(Stored data)
=== Section Start ===

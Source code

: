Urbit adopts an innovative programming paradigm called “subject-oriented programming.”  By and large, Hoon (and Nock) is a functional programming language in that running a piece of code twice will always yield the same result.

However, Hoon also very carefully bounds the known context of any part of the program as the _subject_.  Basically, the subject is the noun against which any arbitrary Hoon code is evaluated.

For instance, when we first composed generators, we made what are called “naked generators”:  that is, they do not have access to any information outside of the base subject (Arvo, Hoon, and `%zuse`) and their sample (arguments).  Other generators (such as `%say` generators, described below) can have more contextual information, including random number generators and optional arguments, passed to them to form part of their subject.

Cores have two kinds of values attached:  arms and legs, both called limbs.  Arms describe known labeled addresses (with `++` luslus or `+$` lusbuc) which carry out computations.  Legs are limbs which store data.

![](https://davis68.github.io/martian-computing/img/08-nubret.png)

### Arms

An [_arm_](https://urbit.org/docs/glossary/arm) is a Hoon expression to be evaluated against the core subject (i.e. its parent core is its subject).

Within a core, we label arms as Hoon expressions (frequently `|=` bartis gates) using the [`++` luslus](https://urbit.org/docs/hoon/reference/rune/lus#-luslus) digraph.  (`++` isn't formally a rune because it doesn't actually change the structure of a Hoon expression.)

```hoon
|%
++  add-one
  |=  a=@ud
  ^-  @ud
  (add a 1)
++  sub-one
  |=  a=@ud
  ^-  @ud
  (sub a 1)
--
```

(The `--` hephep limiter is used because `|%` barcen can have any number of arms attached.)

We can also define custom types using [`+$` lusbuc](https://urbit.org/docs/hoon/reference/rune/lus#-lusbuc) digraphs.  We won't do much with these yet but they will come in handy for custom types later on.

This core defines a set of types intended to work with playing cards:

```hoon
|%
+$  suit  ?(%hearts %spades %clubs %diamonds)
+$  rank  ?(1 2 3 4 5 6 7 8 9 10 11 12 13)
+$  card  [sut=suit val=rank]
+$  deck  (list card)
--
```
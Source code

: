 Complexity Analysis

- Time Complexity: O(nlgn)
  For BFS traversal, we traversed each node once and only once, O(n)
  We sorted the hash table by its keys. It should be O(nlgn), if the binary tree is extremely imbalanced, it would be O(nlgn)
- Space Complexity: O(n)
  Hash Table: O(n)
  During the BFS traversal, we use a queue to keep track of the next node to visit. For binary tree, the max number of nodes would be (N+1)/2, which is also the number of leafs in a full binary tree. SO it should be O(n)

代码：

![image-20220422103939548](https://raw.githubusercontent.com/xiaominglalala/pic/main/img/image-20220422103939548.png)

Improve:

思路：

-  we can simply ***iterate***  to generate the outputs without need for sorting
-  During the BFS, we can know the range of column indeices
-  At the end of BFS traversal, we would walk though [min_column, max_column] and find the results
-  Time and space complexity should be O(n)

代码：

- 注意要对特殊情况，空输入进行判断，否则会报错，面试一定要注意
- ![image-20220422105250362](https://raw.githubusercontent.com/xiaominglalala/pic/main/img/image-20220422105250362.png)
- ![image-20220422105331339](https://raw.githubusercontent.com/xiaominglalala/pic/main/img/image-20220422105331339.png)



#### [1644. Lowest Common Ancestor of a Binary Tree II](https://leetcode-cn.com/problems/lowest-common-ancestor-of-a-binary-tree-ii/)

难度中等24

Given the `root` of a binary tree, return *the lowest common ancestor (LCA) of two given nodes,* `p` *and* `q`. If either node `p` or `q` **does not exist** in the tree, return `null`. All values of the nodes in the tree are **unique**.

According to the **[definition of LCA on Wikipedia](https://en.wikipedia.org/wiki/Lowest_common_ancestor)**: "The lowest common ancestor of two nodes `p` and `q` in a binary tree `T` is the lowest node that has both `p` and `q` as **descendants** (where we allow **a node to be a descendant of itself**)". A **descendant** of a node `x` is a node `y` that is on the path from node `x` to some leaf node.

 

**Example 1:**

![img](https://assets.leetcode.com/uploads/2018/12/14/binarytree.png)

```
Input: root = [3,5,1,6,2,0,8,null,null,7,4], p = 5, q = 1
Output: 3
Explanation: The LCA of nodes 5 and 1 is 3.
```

=== Section End ===

● **To do**
Set down the data exactly.

● **Your solution**
Source code

:Urbit adopts an innovative programming paradigm called “subject-oriented programming.”  By and large, Hoon (and Nock) is a functional programming language in that running a piece of code twice will always yield the same result.

However, Hoon also very carefully bounds the known context of any part of the program as the _subject_.  Basically, the subject is the noun against which any arbitrary Hoon code is evaluated.

For instance, when we first composed generators, we made what are called “naked generators”:  that is, they do not have access to any information outside of the base subject (Arvo, Hoon, and `%zuse`) and their sample (arguments).  Other generators (such as `%say` generators, described below) can have more contextual information, including random number generators and optional arguments, passed to them to form part of their subject.

Cores have two kinds of values attached:  arms and legs, both called limbs.  Arms describe known labeled addresses (with `++` luslus or `+$` lusbuc) which carry out computations.  Legs are limbs which store data.

![](https://davis68.github.io/martian-computing/img/08-nubret.png)

### Arms

An [_arm_](https://urbit.org/docs/glossary/arm) is a Hoon expression to be evaluated against the core subject (i.e. its parent core is its subject).

Within a core, we label arms as Hoon expressions (frequently `|=` bartis gates) using the [`++` luslus](https://urbit.org/docs/hoon/reference/rune/lus#-luslus) digraph.  (`++` isn't formally a rune because it doesn't actually change the structure of a Hoon expression.)

```hoon
|%
++  add-one
  |=  a=@ud
  ^-  @ud
  (add a 1)
++  sub-one
  |=  a=@ud
  ^-  @ud
  (sub a 1)
--
```

(The `--` hephep limiter is used because `|%` barcen can have any number of arms attached.)

We can also define custom types using [`+$` lusbuc](https://urbit.org/docs/hoon/reference/rune/lus#-lusbuc) digraphs.  We won't do much with these yet but they will come in handy for custom types later on.

This core defines a set of types intended to work with playing cards:

```hoon
|%
+$  suit  ?(%hearts %spades %clubs %diamonds)
+$  rank  ?(1 2 3 4 5 6 7 8 9 10 11 12 13)
+$  card  [sut=suit val=rank]
+$  deck  (list card)
--
```
Source code

: Complexity Analysis

- Time Complexity: O(nlgn)
  For BFS traversal, we traversed each node once and only once, O(n)
  We sorted the hash table by its keys. It should be O(nlgn), if the binary tree is extremely imbalanced, it would be O(nlgn)
- Space Complexity: O(n)
  Hash Table: O(n)
  During the BFS traversal, we use a queue to keep track of the next node to visit. For binary tree, the max number of nodes would be (N+1)/2, which is also the number of leafs in a full binary tree. SO it should be O(n)

代码：

![image-20220422103939548](https://raw.githubusercontent.com/xiaominglalala/pic/main/img/image-20220422103939548.png)

Improve:

思路：

-  we can simply ***iterate***  to generate the outputs without need for sorting
-  During the BFS, we can know the range of column indeices
-  At the end of BFS traversal, we would walk though [min_column, max_column] and find the results
-  Time and space complexity should be O(n)

代码：

- 注意要对特殊情况，空输入进行判断，否则会报错，面试一定要注意
- ![image-20220422105250362](https://raw.githubusercontent.com/xiaominglalala/pic/main/img/image-20220422105250362.png)
- ![image-20220422105331339](https://raw.githubusercontent.com/xiaominglalala/pic/main/img/image-20220422105331339.png)



#### [1644. Lowest Common Ancestor of a Binary Tree II](https://leetcode-cn.com/problems/lowest-common-ancestor-of-a-binary-tree-ii/)

难度中等24

Given the `root` of a binary tree, return *the lowest common ancestor (LCA) of two given nodes,* `p` *and* `q`. If either node `p` or `q` **does not exist** in the tree, return `null`. All values of the nodes in the tree are **unique**.

According to the **[definition of LCA on Wikipedia](https://en.wikipedia.org/wiki/Lowest_common_ancestor)**: "The lowest common ancestor of two nodes `p` and `q` in a binary tree `T` is the lowest node that has both `p` and `q` as **descendants** (where we allow **a node to be a descendant of itself**)". A **descendant** of a node `x` is a node `y` that is on the path from node `x` to some leaf node.

 

**Example 1:**

![img](https://assets.leetcode.com/uploads/2018/12/14/binarytree.png)

```
Input: root = [3,5,1,6,2,0,8,null,null,7,4], p = 5, q = 1
Output: 3
Explanation: The LCA of nodes 5 and 1 is 3.
```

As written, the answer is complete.